## Exercise
Among the records below, find the lines containing "will" and state only how many there are.
BEGIN Material shown
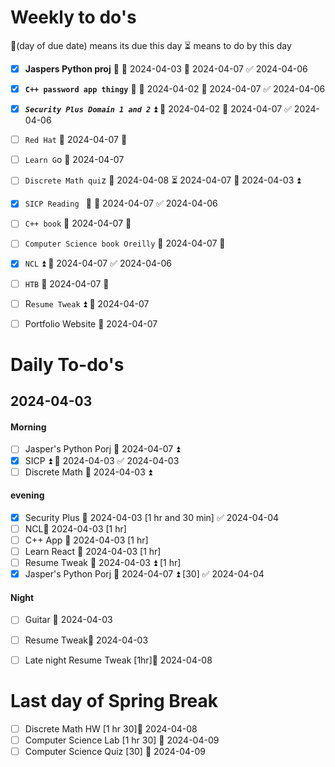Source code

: # Weekly to do's
📅(day of due date) means its due this day  ⏳ means to do by this day 

- [x] **Jaspers Python proj** 🔼 🛫 2024-04-03 📅 2024-04-07 ✅ 2024-04-06
- [x] **`C++ password app thingy`** 🔼 🛫 2024-04-02 📅 2024-04-07 ✅ 2024-04-06
- [x] ***`Security Plus Domain 1 and 2`*** ⏫ 🛫 2024-04-02 📅 2024-04-07 ✅ 2024-04-06
- [ ] `Red Hat` 📅 2024-04-07 🔽 
- [ ] `Learn G`o 📅 2024-04-07 
- [ ] `Discrete Math qui`z 📅 2024-04-08 ⏳ 2024-04-07 🛫 2024-04-03 ⏫ 
- [x] `SICP Reading ` 🔽 📅 2024-04-07 ✅ 2024-04-06
- [ ] `C++ book` 📅 2024-04-07  🔽
- [ ] `Computer Science book Oreilly` 📅 2024-04-07 🔽
- [x] `NCL` ⏫ 📅 2024-04-07 ✅ 2024-04-06
- [ ] `HTB` 📅 2024-04-07 🔼 
- [ ] R`esume Tweak` ⏫ 📅 2024-04-07
- [ ] Portfolio Website 📅 2024-04-07 


# Daily To-do's
## 2024-04-03
#### Morning 
- [ ] Jasper's Python Porj 📅 2024-04-07 ⏫ 
- [x] SICP ⏫ 📅 2024-04-03 ✅ 2024-04-03
- [ ] Discrete Math 📅 2024-04-03  ⏫ 
#### evening
- [x] Security Plus 📅 2024-04-03 [1 hr and 30 min] ✅ 2024-04-04
- [ ] NCL📅 2024-04-03 [1 hr]
- [ ] C++ App 📅 2024-04-03 [1 hr]
- [ ] Learn React 📅 2024-04-03 [1 hr]
- [ ] Resume Tweak 📅 2024-04-03  ⏫ [1 hr]
- [x] Jasper's Python Porj 📅 2024-04-07 ⏫  [30] ✅ 2024-04-04
#### Night 
- [ ] Guitar 📅 2024-04-03 
- [ ] Resume Tweak📅 2024-04-03
- [ ] Late night Resume Tweak [1hr]📅 2024-04-08 




# Last day of Spring Break

- [ ] Discrete Math HW [1 hr 30]📅 2024-04-08 
- [ ] Computer Science Lab [1 hr 30] 📅 2024-04-09 
- [ ]  Computer Science Quiz [30] 📅 2024-04-09 
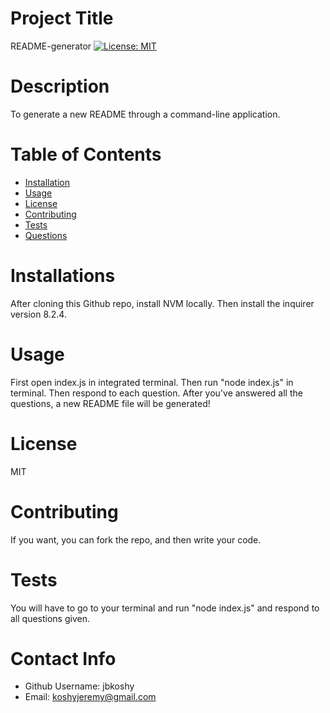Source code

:  
  # Project Title
  README-generator
  [![License: MIT](https://img.shields.io/badge/license-MIT-brightgreen.svg)](https://opensource.org/licenses/MIT)

  # Description
  To generate a new README through a command-line application.

  # Table of Contents
  * [Installation](#installation)
  * [Usage](#usage)
  * [License](#License)
  * [Contributing](#contributing)
  * [Tests](#Tests)
  * [Questions](#questions)
   
  # Installations
  After cloning this Github repo, install NVM locally. Then install the inquirer version 8.2.4.

  # Usage
  First open index.js in integrated terminal. Then run "node index.js" in terminal. Then respond to each question. After you've answered all the questions, a new README file will be generated!

  # License
  MIT

  # Contributing
  If you want, you can fork the repo, and then write your code.

  # Tests
  You will have to go to your terminal and run "node index.js" and respond to all questions given.

  # Contact Info
  * Github Username: jbkoshy
  * Email: koshyjeremy@gmail.com

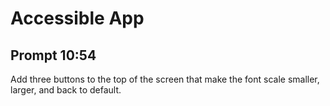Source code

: # Accessible App

## Prompt 10:54

Add three buttons to the top of the screen that make the font scale smaller, larger, and back to default.
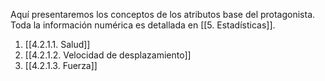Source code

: 
Aquí presentaremos los conceptos de los atributos base del protagonista. Toda la información numérica es detallada en [[5. Estadísticas]].

1. [[4.2.1.1. Salud]]
2. [[4.2.1.2. Velocidad de desplazamiento]]
3. [[4.2.1.3. Fuerza]]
END Material shown
## Response
2